- ICH GCP
- 미국 임상 시험 레지스트리
- 임상시험 NCT00354939
Insulin Analogue With Continuous Glucose Monitoring System (CGMS) Measurement (SAFIR)
10-week, Open, National, Multicenter Clinical Trial to Evaluate the Safety of Insulin Glargine in Type 2 Diabetes Mellitus Patients, on Intensified Conventional Therapy (ICT)
Primary objective:
Difference in frequency of subjects with conventionally detected hypoglycemia by the subject [at least one measurement smaller/equal 60mg/dl documented in the 8-point profile in the case record form (CRF) or documentation of symptomatic hypoglycemia in the CRF through Visits 8/9] compared to CGMS detected blood glucose values smaller/equal 60mg/dl during CGMS measurements (at least one measurement through Visits 8/9) after eight weeks of treatment with insulin glargine.
Secondary objective:
Secondary study objectives were to investigate the safety and efficacy of a treatment change to insulin glargine in ICT treated subjects in terms of:
- Percentage of blood glucose measurements(CGMS data)smaller/equal 60mg/dl [3.3 mmol/l].
- Percentage of nocturnal blood glucose measurements(CGMS data)smaller/equal 60mg/dl[3.3 mmol/l].
- Percentage of daytime blood glucose measurements(CGMS data)smaller/equal 60mg/dl[3.3 mmol/l].
- Area under the curve (AUC smaller/equal 60)and time(t smaller/equal 60)for blood glucose smaller/equal 60mg/dl[3.3mmol/l], area under the curve (AUC greater/equal 180)and time (t greater/equal 180) for blood glucose greater/equal 180mg/dl[10.0mmol/l].
- Area under the curve (AUC smaller/equal 60)and time(t smaller/equal 60)for blood glucose smaller/equal 60mg/dl[3.3mmol/l]during the day (AUC 06.00am - 10.00pm)and during the night(AUC 10.00pm - 06.00am).
- Area under the curve (AUC greater/equal 180)and time(t greater/equal 180)for blood glucose greater/equal 180mg/dl[10.0mmol/l]during the day (AUC 06.00am - 10.00pm)and during the night(AUC 10.00pm - 06.00am).
- Frequency of subjects with nocturnal blood glucose value smaller/equal 60mg/dl[3.3 mmol/l].
- Frequency of subjects with asymptomatic nocturnal blood glucose smaller/equal 60mg/dl[3.3 mmol/l].
- Frequency of subjects with symptomatic nocturnal blood glucose smaller/equal 60mg/dl [3.3 mmol/l].

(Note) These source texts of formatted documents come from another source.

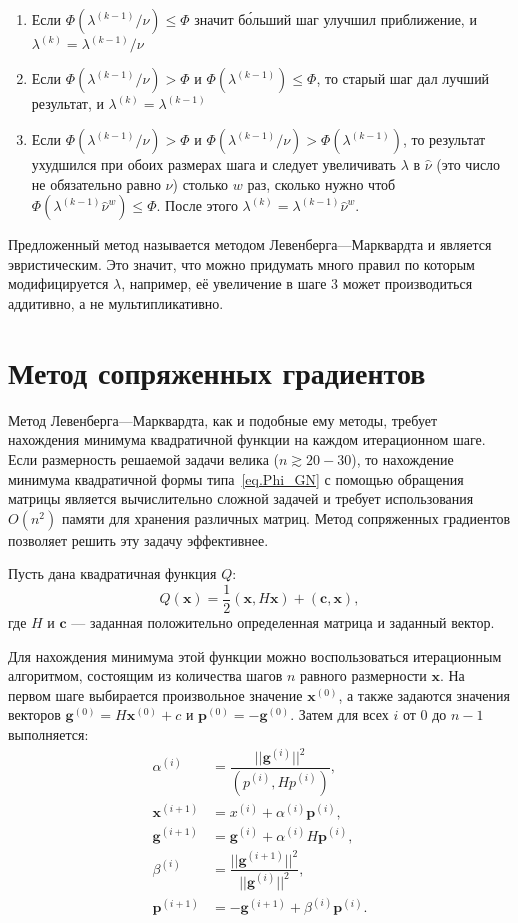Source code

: \documentclass[fontsize=12pt, paper=a4]{article}
\renewcommand{\vec}[1]{\mathbf{#1}}
\def\x{\vec{x}}
\def\c{\vec{c}}
\begin{document}
\begin{enumerate}
 \item Если $\Phi(\lambda^{(k-1)} / \nu) \leq \Phi$ значит б\'{о}льший шаг улучшил приближение, и $\lambda^{(k)} = \lambda^{(k-1)} / \nu$
 \item Если $\Phi(\lambda^{(k-1)} / \nu) > \Phi$ и $\Phi(\lambda^{(k-1)}) \leq \Phi$, то старый шаг дал лучший результат, и $\lambda^{(k)} = \lambda^{(k-1)}$
 \item Если $\Phi(\lambda^{(k-1)} / \nu) > \Phi$ и $\Phi(\lambda^{(k-1)} / \nu) > \Phi(\lambda^{(k-1)})$, то результат ухудшился при обоих размерах шага и следует увеличивать $\lambda$ в $\hat\nu$ (это число не обязательно равно $\nu$) столько $w$ раз, сколько нужно чтоб $\Phi(\lambda^{(k-1)} \hat\nu^w) \leq \Phi$.
  После этого $\lambda^{(k)} = \lambda^{(k-1)} \hat\nu^w$.
\end{enumerate}

Предложенный метод называется методом Левенберга---Марквардта и является эвристическим.
Это значит, что можно придумать много правил по которым модифицируется $\lambda$, например, её увеличение в шаге 3 может производиться аддитивно, а не мультипликативно.

\section{Метод сопряженных градиентов}
Метод Левенберга---Марквардта, как и подобные ему методы, требует нахождения минимума квадратичной функции на каждом итерационном шаге.
Если размерность решаемой задачи велика ($n \gtrsim 20-30$), то нахождение минимума квадратичной формы типа~\eqref{eq.Phi_GN} с помощью обращения матрицы является вычислительно сложной задачей и требует использования $O(n^2)$ памяти для хранения различных матриц.
Метод сопряженных градиентов позволяет решить эту задачу эффективнее.

Пусть дана квадратичная функция $Q$:
\begin{equation}
Q(\x) = \dfrac12 (\x, H \x) + (\c, \x),
\end{equation}
где $H$ и $\c$ --- заданная положительно определенная матрица и заданный вектор.

Для нахождения минимума этой функции можно воспользоваться итерационным алгоритмом, состоящим из количества шагов $n$ равного размерности $\x$.
На первом шаге выбирается произвольное значение $\x^{(0)}$, а также задаются значения векторов $\vec{g}^{(0)} = H\x^{(0)} + c$ и $\vec{p}^{(0)} = - \vec{g}^{(0)}$.
Затем для всех $i$ от 0 до $n-1$ выполняется:
\begin{equation}
\begin{split}
 \alpha^{(i)} &= \dfrac{||\vec{g}^{(i)}||^2}{(p^{(i)}, H p^{(i)})},\\
 \x^{(i+1)} &= x^{(i)} + \alpha^{(i)} \vec{p}^{(i)},\\
 \vec{g}^{(i+1)} &= \vec{g}^{(i)} + \alpha^{(i)} H \vec{p}^{(i)},\\
 \beta^{(i)} &= \dfrac{||\vec{g}^{(i+1)}||^2}{||\vec{g}^{(i)}||^2},\\
 \vec{p}^{(i+1)} &= -\vec{g}^{(i+1)} + \beta^{(i)} \vec{p}^{(i)}.
\end{split}
\end{equation}
\end{document}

- Frequency of subjects with daytime blood glucose smaller/equal 60mg/dl [3.3 mmol/l].
- Frequency of subjects with asymptomatic daytime blood glucose smaller/equal 60mg/dl[3.3 mmol/l].

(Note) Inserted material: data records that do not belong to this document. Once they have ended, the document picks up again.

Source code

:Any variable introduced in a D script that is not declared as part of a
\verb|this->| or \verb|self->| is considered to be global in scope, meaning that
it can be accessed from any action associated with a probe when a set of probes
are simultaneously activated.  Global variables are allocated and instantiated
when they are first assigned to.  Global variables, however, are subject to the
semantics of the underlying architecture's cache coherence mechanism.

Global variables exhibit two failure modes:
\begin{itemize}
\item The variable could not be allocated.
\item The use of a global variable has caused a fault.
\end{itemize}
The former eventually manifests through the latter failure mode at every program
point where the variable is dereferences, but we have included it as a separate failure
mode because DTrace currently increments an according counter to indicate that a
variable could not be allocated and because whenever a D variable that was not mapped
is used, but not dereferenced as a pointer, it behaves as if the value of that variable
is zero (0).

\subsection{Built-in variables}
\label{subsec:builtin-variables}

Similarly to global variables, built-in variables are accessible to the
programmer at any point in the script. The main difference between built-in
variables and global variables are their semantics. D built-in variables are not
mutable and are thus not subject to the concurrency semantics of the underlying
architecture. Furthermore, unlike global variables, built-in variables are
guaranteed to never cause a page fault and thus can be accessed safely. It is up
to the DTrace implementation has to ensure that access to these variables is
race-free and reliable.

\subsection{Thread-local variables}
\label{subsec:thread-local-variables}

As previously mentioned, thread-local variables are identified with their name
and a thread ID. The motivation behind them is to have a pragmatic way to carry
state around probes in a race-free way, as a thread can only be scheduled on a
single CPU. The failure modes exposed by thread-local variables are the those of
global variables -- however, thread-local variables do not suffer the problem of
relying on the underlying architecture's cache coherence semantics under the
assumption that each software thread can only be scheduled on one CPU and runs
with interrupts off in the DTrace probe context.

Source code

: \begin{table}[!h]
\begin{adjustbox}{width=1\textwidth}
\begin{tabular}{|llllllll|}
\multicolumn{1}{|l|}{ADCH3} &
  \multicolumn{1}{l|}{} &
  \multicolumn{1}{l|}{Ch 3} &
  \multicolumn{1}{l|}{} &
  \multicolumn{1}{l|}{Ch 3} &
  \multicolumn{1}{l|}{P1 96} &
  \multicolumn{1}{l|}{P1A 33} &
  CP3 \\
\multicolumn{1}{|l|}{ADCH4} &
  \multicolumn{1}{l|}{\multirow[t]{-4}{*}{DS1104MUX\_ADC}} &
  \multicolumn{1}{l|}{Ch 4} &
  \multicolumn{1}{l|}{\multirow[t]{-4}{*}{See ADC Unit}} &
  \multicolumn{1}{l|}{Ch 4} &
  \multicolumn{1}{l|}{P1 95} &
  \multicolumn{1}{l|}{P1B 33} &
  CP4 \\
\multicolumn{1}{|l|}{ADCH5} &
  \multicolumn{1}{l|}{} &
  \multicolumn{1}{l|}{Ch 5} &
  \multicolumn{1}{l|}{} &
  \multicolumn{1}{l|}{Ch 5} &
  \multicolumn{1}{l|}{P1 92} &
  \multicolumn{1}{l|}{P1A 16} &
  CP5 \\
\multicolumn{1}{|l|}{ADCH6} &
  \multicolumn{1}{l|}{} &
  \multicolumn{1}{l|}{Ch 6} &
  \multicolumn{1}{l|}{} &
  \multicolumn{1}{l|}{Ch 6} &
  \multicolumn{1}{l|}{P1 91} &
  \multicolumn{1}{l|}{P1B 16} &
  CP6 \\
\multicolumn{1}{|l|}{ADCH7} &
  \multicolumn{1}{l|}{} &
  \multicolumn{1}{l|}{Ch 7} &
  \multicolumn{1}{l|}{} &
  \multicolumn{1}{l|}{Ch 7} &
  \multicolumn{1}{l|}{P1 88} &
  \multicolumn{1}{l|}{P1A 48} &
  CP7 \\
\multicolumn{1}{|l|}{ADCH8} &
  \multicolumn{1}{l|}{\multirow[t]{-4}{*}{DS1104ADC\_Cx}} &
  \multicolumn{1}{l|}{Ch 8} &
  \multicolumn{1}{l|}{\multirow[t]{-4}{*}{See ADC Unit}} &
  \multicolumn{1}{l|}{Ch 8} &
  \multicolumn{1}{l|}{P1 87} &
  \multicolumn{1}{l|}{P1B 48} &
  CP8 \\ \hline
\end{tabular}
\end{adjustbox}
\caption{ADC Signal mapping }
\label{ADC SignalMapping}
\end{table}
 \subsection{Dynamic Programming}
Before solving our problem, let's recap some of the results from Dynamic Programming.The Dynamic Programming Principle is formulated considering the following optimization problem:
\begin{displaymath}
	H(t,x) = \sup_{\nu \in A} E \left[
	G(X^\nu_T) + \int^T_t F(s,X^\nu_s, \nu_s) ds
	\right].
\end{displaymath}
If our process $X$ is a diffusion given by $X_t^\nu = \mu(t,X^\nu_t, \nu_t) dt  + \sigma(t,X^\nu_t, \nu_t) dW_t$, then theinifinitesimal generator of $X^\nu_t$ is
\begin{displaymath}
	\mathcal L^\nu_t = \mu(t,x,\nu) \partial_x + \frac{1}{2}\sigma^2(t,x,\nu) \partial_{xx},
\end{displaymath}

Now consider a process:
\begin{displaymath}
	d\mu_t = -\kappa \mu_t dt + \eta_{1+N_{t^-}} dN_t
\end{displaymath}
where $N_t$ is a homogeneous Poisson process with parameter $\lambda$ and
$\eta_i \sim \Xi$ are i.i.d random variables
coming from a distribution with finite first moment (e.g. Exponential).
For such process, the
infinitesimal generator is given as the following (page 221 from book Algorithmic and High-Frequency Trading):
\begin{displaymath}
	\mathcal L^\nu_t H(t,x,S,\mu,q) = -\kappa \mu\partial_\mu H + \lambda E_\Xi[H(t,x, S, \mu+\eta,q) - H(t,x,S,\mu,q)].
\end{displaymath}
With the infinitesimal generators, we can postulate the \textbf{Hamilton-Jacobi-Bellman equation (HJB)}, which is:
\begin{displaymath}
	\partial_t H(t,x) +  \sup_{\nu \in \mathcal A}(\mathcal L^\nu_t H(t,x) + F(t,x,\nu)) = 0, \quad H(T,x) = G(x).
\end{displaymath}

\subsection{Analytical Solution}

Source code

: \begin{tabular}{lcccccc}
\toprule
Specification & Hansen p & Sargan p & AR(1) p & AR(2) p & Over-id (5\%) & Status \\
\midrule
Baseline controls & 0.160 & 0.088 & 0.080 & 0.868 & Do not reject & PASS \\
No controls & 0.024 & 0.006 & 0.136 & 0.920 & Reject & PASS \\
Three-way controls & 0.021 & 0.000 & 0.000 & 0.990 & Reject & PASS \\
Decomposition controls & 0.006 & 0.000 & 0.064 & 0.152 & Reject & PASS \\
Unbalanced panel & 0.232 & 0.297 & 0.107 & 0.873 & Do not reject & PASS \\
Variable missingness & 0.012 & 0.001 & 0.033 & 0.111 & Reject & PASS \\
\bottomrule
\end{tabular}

- Frequency of subjects with symptomatic daytime blood glucose smaller/equal 60mg/dl[3.3 mmol/l].
- Frequency of subjects with hyperglycemic blood glucose(greater/equal 180mg/dl,[10.0mmol/l]).
- Frequency of subjects with symptomatic hypoglycemia(smaller/equal 60mg/dl [3.3mmol]).
- Frequency of subjects with severe hypoglycemia(smaller/equal 36mg/dl [2.0mmol/l]).
- Blood glucose values of 8-point profiles.
- Mean daytime & mean nocturnal blood glucose of 8-point-profiles.
- HbA1c.
- Fasting blood glucose (FBG).
- Dose of insulin.
- Adjustment of insulin.
- Body weight, body mass index.
연구 개요
연구 유형
등록
단계
- 4단계
참여기준
자격 기준
공부할 수 있는 나이
건강한 자원 봉사자를 받아들입니다
연구 대상 성별
설명
Inclusion Criteria:
- Subjects with type 2 diabetes mellitus (no history of ketoacidosis)and stable treatment with NPH insulin(once or twice daily)and mealtime insulin for at least 3 months.
- HbA1c values smaller/equal 8.0%(measured at screening visit, Visit 1).
- Ability and willingness to perform continuous and self monitoring blood glucose profiles, using a self monitoring blood glucose meter as well as carrying the continuous blood glucose meter at least two times for 72 hours throughout the study at home.
Exclusion Criteria:
- All forms of diabetes other than type 2 diabetes mellitus.
- Oral antidiabetic drugs(OADs)and/or insulins other than NPH and mealtime insulins, except metformin(stable dose for a minimum of 3 months, no dose adjustments during the study).
- Pregnant(as determined by urine pregnancy test at Visit 1)or breast-feeding.
- Women of childbearing potential who did not take adequate contraceptive protection such as systemic hormones or who planned to become pregnant during the study.
- Likelihood of requiring treatment during the study period with drugs not permitted by the study protocol (e.g. systemic corticosteroids).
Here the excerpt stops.